(Beginning of Data for this task)

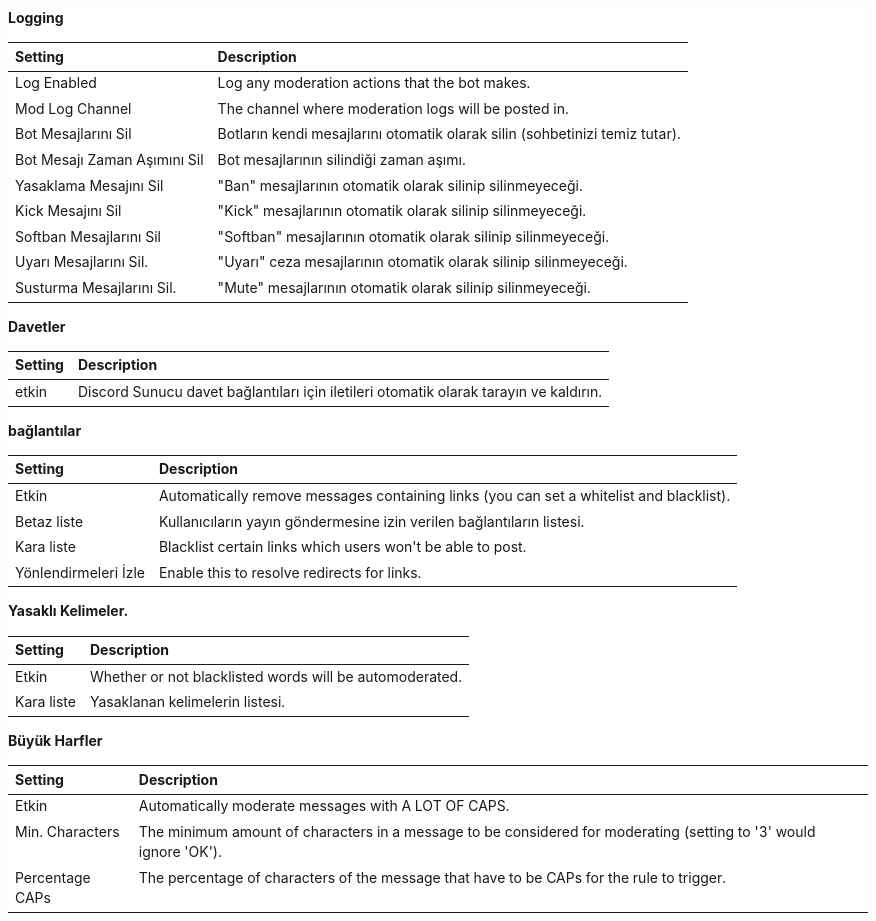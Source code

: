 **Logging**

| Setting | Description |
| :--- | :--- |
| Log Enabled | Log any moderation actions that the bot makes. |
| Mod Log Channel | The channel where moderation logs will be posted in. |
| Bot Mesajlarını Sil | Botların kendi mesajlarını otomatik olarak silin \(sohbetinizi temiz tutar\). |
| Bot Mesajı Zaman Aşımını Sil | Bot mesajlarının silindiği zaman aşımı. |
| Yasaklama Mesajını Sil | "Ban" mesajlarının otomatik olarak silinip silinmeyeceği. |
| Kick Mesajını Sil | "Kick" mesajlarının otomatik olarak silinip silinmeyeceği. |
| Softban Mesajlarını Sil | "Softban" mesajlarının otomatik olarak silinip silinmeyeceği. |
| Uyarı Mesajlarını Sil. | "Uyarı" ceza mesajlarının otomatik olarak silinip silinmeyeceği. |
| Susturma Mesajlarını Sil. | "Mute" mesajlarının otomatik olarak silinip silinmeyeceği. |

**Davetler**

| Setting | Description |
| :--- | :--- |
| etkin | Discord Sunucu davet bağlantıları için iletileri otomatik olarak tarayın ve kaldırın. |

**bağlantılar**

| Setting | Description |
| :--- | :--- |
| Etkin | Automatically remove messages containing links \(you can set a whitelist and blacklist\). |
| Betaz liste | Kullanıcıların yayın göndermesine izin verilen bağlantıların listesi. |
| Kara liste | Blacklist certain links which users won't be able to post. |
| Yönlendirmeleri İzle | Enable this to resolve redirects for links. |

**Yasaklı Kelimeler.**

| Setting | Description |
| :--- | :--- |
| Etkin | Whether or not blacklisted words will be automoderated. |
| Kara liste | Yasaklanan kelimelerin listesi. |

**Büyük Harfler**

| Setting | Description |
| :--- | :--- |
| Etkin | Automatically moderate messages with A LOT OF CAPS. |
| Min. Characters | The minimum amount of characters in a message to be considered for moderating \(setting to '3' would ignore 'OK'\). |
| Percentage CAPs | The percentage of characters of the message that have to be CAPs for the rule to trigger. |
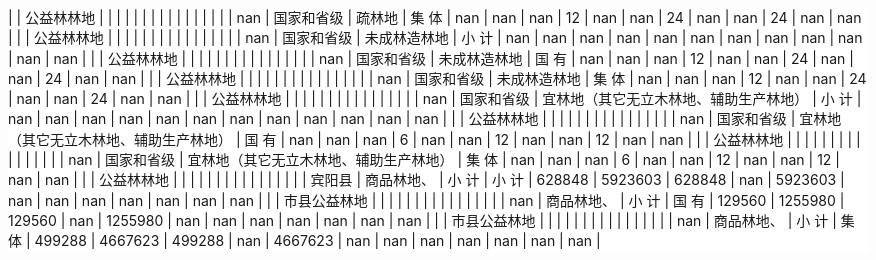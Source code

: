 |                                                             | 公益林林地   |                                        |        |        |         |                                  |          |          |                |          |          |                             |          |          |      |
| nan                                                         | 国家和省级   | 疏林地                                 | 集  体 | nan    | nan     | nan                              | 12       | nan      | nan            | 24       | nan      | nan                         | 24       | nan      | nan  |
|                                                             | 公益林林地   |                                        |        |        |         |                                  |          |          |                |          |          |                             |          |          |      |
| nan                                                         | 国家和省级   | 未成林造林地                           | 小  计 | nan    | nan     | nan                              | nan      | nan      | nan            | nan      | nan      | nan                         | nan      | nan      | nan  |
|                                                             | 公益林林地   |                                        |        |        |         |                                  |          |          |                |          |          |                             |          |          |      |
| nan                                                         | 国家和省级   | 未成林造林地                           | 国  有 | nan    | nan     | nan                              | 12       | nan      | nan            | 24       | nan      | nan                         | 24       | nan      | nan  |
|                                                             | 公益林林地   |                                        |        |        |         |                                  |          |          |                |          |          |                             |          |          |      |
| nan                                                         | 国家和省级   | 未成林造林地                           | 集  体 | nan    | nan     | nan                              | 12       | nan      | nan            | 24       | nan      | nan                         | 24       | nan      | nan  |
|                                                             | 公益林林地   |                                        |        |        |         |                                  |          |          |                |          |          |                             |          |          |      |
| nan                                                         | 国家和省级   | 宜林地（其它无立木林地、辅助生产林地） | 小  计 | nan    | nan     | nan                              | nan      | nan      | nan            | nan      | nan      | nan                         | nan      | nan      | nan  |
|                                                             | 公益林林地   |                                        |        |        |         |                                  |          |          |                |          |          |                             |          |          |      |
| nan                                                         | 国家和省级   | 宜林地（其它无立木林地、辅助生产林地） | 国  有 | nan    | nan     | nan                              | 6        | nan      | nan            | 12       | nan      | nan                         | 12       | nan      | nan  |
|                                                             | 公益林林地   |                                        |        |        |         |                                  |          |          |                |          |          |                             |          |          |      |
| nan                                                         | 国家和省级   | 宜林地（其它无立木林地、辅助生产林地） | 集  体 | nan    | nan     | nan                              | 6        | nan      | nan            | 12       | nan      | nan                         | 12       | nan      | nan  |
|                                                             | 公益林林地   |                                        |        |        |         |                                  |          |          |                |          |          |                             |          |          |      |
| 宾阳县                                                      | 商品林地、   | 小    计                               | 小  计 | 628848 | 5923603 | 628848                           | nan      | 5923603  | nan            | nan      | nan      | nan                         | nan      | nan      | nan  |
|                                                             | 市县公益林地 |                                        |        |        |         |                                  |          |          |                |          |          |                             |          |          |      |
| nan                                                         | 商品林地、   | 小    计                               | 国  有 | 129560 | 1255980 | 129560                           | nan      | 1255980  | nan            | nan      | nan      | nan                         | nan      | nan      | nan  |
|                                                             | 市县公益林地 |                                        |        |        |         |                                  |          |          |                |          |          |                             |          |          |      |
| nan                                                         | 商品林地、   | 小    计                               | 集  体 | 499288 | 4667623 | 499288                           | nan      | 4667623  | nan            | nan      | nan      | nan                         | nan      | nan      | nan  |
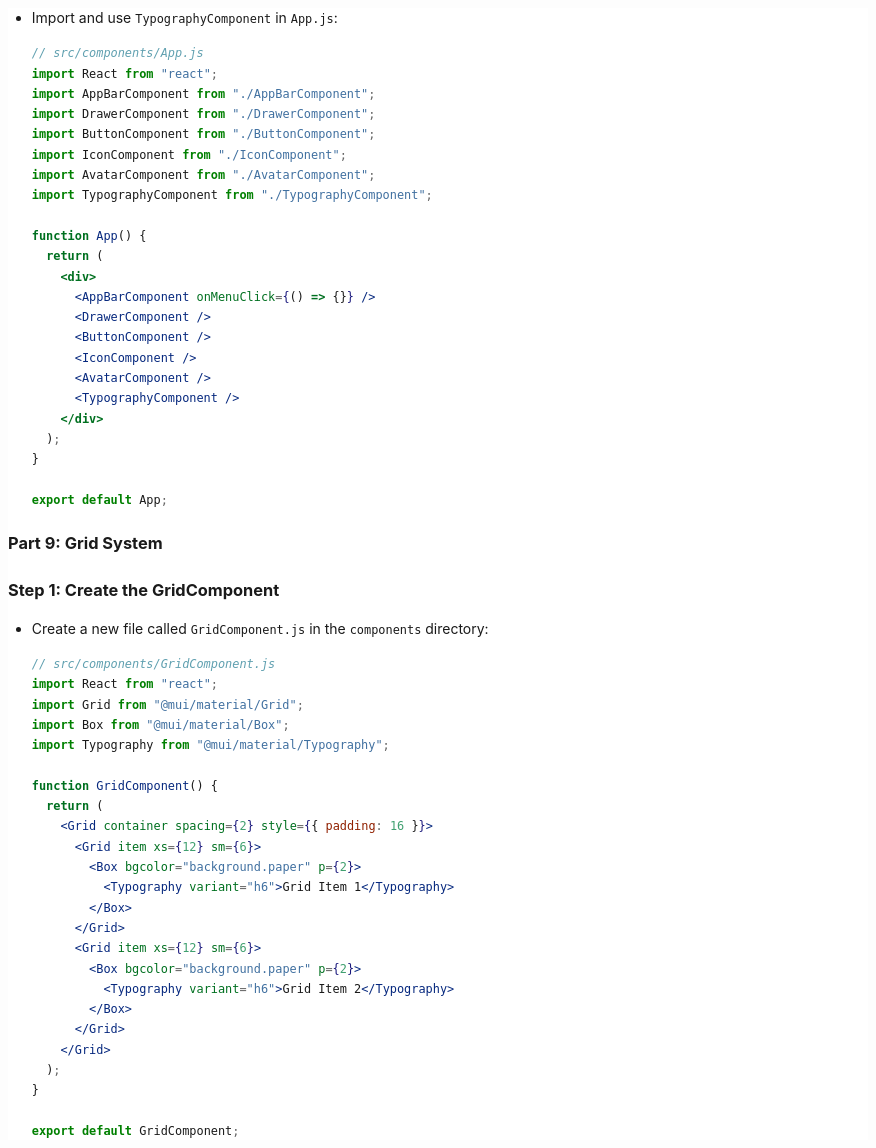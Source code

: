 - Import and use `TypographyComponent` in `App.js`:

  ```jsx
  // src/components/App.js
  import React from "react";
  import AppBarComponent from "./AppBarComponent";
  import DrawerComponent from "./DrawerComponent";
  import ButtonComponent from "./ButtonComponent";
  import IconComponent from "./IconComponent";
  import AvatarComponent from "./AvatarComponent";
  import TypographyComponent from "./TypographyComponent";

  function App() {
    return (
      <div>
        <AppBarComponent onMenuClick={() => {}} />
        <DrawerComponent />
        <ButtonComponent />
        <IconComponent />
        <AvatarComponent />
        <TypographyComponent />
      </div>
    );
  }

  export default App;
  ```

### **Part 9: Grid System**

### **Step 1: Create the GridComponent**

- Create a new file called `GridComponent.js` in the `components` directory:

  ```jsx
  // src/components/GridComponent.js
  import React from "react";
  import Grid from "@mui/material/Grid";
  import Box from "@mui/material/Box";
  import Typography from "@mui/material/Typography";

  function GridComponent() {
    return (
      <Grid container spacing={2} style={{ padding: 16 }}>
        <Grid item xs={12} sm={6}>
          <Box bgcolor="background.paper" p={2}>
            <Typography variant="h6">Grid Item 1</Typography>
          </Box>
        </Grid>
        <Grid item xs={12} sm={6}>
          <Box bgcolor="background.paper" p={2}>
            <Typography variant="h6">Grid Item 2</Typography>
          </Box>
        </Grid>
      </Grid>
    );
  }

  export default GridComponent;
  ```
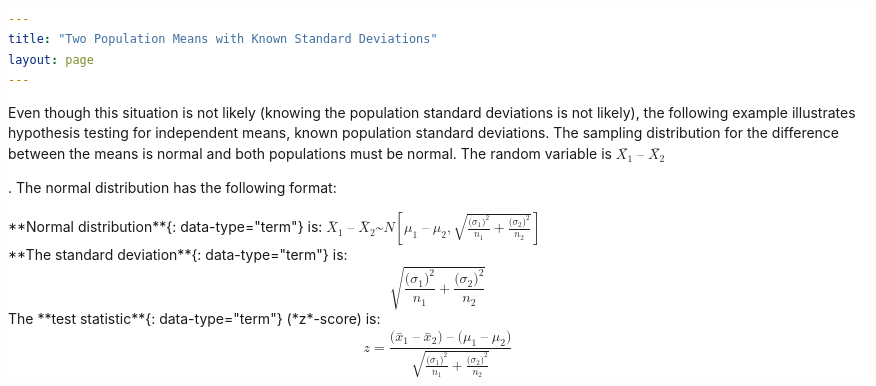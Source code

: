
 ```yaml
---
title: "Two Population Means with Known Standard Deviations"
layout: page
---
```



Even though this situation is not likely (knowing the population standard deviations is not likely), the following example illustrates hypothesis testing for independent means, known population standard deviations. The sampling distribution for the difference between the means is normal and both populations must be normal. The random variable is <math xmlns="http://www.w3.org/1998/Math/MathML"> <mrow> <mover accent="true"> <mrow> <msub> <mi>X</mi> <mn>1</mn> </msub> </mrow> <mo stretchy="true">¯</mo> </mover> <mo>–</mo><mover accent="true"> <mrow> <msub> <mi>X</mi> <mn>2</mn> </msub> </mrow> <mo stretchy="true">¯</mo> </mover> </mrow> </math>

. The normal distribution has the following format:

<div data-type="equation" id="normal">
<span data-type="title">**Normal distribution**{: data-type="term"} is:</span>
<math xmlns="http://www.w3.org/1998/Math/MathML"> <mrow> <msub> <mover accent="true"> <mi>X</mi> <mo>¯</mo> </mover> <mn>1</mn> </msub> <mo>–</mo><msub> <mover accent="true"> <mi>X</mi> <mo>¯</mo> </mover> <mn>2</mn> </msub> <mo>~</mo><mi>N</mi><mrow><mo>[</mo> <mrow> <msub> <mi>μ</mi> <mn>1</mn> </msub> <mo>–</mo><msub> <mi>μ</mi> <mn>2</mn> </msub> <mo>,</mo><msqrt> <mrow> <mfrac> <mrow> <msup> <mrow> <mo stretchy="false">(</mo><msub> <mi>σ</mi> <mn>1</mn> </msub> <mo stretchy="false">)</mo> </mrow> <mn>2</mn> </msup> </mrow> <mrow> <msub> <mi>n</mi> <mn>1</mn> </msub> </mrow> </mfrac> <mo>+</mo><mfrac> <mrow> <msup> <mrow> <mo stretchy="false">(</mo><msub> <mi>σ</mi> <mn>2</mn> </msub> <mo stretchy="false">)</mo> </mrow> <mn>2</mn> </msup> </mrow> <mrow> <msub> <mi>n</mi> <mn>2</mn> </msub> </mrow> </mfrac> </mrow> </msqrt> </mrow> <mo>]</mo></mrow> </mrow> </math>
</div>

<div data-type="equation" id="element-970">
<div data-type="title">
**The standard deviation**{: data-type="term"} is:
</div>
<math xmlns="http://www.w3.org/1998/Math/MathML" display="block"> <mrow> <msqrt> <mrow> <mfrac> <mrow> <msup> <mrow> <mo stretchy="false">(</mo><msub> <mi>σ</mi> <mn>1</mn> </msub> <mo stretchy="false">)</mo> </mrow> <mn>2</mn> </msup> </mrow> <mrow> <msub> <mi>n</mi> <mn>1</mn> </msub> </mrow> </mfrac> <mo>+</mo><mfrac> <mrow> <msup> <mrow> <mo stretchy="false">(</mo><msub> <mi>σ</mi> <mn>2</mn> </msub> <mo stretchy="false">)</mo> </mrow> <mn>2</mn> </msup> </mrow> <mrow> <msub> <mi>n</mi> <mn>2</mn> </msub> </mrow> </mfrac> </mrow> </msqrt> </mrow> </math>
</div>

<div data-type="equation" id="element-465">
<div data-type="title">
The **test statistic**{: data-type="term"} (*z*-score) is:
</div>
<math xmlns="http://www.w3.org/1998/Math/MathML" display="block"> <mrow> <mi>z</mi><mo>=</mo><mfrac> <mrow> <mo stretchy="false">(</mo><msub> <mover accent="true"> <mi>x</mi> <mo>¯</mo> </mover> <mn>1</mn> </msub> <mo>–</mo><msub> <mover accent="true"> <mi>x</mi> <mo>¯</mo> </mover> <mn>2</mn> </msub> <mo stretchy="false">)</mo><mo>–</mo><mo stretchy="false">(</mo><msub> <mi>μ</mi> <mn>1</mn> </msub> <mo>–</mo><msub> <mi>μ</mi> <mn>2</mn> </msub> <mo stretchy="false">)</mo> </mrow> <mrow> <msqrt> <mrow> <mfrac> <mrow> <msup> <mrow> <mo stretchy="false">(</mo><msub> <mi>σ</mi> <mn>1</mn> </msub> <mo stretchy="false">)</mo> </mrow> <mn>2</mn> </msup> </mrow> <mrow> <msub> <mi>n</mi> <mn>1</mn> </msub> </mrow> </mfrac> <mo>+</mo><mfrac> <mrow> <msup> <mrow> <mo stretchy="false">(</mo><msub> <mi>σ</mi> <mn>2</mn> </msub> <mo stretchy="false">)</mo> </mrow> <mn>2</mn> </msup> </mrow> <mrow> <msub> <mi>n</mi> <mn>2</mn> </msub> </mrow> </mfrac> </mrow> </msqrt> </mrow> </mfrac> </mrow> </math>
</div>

(End of Data for this task)

§ **Problem requirements**: In the reply, give again exactly the lines from the beginning of the entries above through the line with "Yasaklama Mesajını Sil"; pictures stay out.

§ **Exercise solution**:
Source code

: **Logging**

| Setting | Description |
| :--- | :--- |
| Log Enabled | Log any moderation actions that the bot makes. |
| Mod Log Channel | The channel where moderation logs will be posted in. |
| Bot Mesajlarını Sil | Botların kendi mesajlarını otomatik olarak silin \(sohbetinizi temiz tutar\). |
| Bot Mesajı Zaman Aşımını Sil | Bot mesajlarının silindiği zaman aşımı. |
| Yasaklama Mesajını Sil | "Ban" mesajlarının otomatik olarak silinip silinmeyeceği. |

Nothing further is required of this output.